Problem details
Write the following entries out again exactly, skipping each image.

Stored data
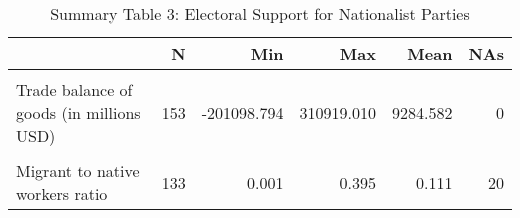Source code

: \begin{table}[!h]
\centering
\caption{Summary Table 3: Electoral Support for Nationalist Parties}
\centering
\begin{tabular}[t]{lrrrrr}
\toprule
  & N & Min & Max & Mean & NAs\\
\midrule
\cellcolor{gray!10}{Nationalism Vote Share} & \cellcolor{gray!10}{153} & \cellcolor{gray!10}{0.000} & \cellcolor{gray!10}{0.502} & \cellcolor{gray!10}{0.129} & \cellcolor{gray!10}{0}\\
Trade balance of goods (in millions USD) & 153 & -201098.794 & 310919.010 & 9284.582 & 0\\
\cellcolor{gray!10}{FDI net balance (in millions USD)} & \cellcolor{gray!10}{151} & \cellcolor{gray!10}{-162613.809} & \cellcolor{gray!10}{57007.198} & \cellcolor{gray!10}{-3233.734} & \cellcolor{gray!10}{2}\\
Migrant to native workers ratio & 133 & 0.001 & 0.395 & 0.111 & 20\\
\bottomrule
\end{tabular}
\end{table}
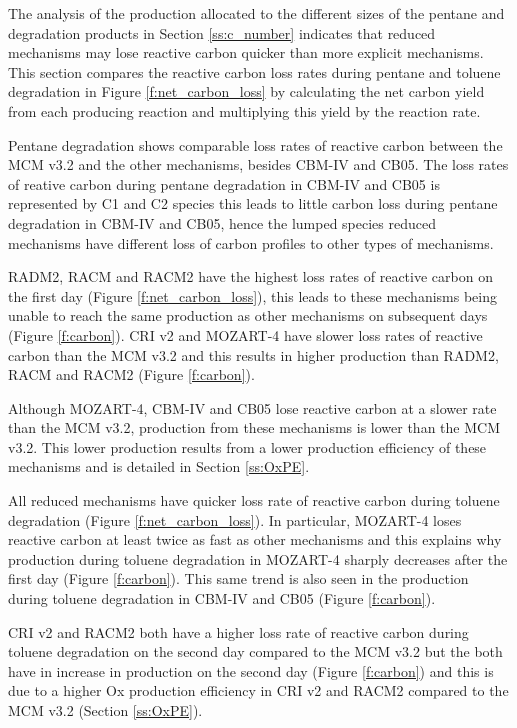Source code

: The analysis of the  production allocated to the different sizes of the pentane and degradation products in Section \ref{ss:c_number} indicates that reduced mechanisms may lose reactive carbon quicker than more explicit mechanisms.
This section compares the reactive carbon loss rates during pentane and toluene degradation in Figure \ref{f:net_carbon_loss} by calculating the net carbon yield from each  producing reaction and multiplying this yield by the reaction rate.

Pentane degradation shows comparable loss rates of reactive carbon between the MCM v3.2 and the other mechanisms, besides CBM-IV and CB05.
The loss rates of reative carbon during pentane degradation in CBM-IV and CB05 is represented by C1 and C2 species this leads to little carbon loss during pentane degradation in CBM-IV and CB05, hence the lumped species reduced mechanisms have different loss of carbon profiles to other types of mechanisms.

RADM2, RACM and RACM2 have the highest loss rates of reactive carbon on the first day (Figure \ref{f:net_carbon_loss}), this leads to these mechanisms being unable to reach the same  production as other mechanisms on subsequent days (Figure \ref{f:carbon}).
CRI v2 and MOZART-4 have slower loss rates of reactive carbon than the MCM v3.2 and this results in higher  production than RADM2, RACM and RACM2 (Figure \ref{f:carbon}).

Although MOZART-4, CBM-IV and CB05 lose reactive carbon at a slower rate than the MCM v3.2,  production from these mechanisms is lower than the MCM v3.2.
This lower  production results from a lower  production efficiency of these mechanisms and is detailed in Section \ref{ss:OxPE}.

All reduced mechanisms have quicker loss rate of reactive carbon during toluene degradation (Figure \ref{f:net_carbon_loss}).
In particular, MOZART-4 loses reactive carbon at least twice as fast as other mechanisms and this explains why  production during toluene degradation in MOZART-4 sharply decreases after the first day (Figure \ref{f:carbon}).
This same trend is also seen in the  production during toluene degradation in CBM-IV and CB05 (Figure \ref{f:carbon}).

CRI v2 and RACM2 both have a higher loss rate of reactive carbon during toluene degradation on the second day compared to the MCM v3.2 but the both have in increase in  production on the second day (Figure \ref{f:carbon}) and this is due to a higher Ox production efficiency in CRI v2 and RACM2 compared to the MCM v3.2 (Section \ref{ss:OxPE}).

Solution for this task
Source code

: \begin{table}[!h]
\centering
\caption{Summary Table 3: Electoral Support for Nationalist Parties}
\centering
\begin{tabular}[t]{lrrrrr}
\toprule
  & N & Min & Max & Mean & NAs\\
\midrule
\cellcolor{gray!10}{Nationalism Vote Share} & \cellcolor{gray!10}{153} & \cellcolor{gray!10}{0.000} & \cellcolor{gray!10}{0.502} & \cellcolor{gray!10}{0.129} & \cellcolor{gray!10}{0}\\
Trade balance of goods (in millions USD) & 153 & -201098.794 & 310919.010 & 9284.582 & 0\\
\cellcolor{gray!10}{FDI net balance (in millions USD)} & \cellcolor{gray!10}{151} & \cellcolor{gray!10}{-162613.809} & \cellcolor{gray!10}{57007.198} & \cellcolor{gray!10}{-3233.734} & \cellcolor{gray!10}{2}\\
Migrant to native workers ratio & 133 & 0.001 & 0.395 & 0.111 & 20\\
\bottomrule
\end{tabular}
\end{table}
Source code

: The analysis of the  production allocated to the different sizes of the pentane and degradation products in Section \ref{ss:c_number} indicates that reduced mechanisms may lose reactive carbon quicker than more explicit mechanisms.
This section compares the reactive carbon loss rates during pentane and toluene degradation in Figure \ref{f:net_carbon_loss} by calculating the net carbon yield from each  producing reaction and multiplying this yield by the reaction rate.

Pentane degradation shows comparable loss rates of reactive carbon between the MCM v3.2 and the other mechanisms, besides CBM-IV and CB05.
The loss rates of reative carbon during pentane degradation in CBM-IV and CB05 is represented by C1 and C2 species this leads to little carbon loss during pentane degradation in CBM-IV and CB05, hence the lumped species reduced mechanisms have different loss of carbon profiles to other types of mechanisms.

RADM2, RACM and RACM2 have the highest loss rates of reactive carbon on the first day (Figure \ref{f:net_carbon_loss}), this leads to these mechanisms being unable to reach the same  production as other mechanisms on subsequent days (Figure \ref{f:carbon}).
CRI v2 and MOZART-4 have slower loss rates of reactive carbon than the MCM v3.2 and this results in higher  production than RADM2, RACM and RACM2 (Figure \ref{f:carbon}).

Although MOZART-4, CBM-IV and CB05 lose reactive carbon at a slower rate than the MCM v3.2,  production from these mechanisms is lower than the MCM v3.2.
This lower  production results from a lower  production efficiency of these mechanisms and is detailed in Section \ref{ss:OxPE}.

All reduced mechanisms have quicker loss rate of reactive carbon during toluene degradation (Figure \ref{f:net_carbon_loss}).
In particular, MOZART-4 loses reactive carbon at least twice as fast as other mechanisms and this explains why  production during toluene degradation in MOZART-4 sharply decreases after the first day (Figure \ref{f:carbon}).
This same trend is also seen in the  production during toluene degradation in CBM-IV and CB05 (Figure \ref{f:carbon}).

CRI v2 and RACM2 both have a higher loss rate of reactive carbon during toluene degradation on the second day compared to the MCM v3.2 but the both have in increase in  production on the second day (Figure \ref{f:carbon}) and this is due to a higher Ox production efficiency in CRI v2 and RACM2 compared to the MCM v3.2 (Section \ref{ss:OxPE}).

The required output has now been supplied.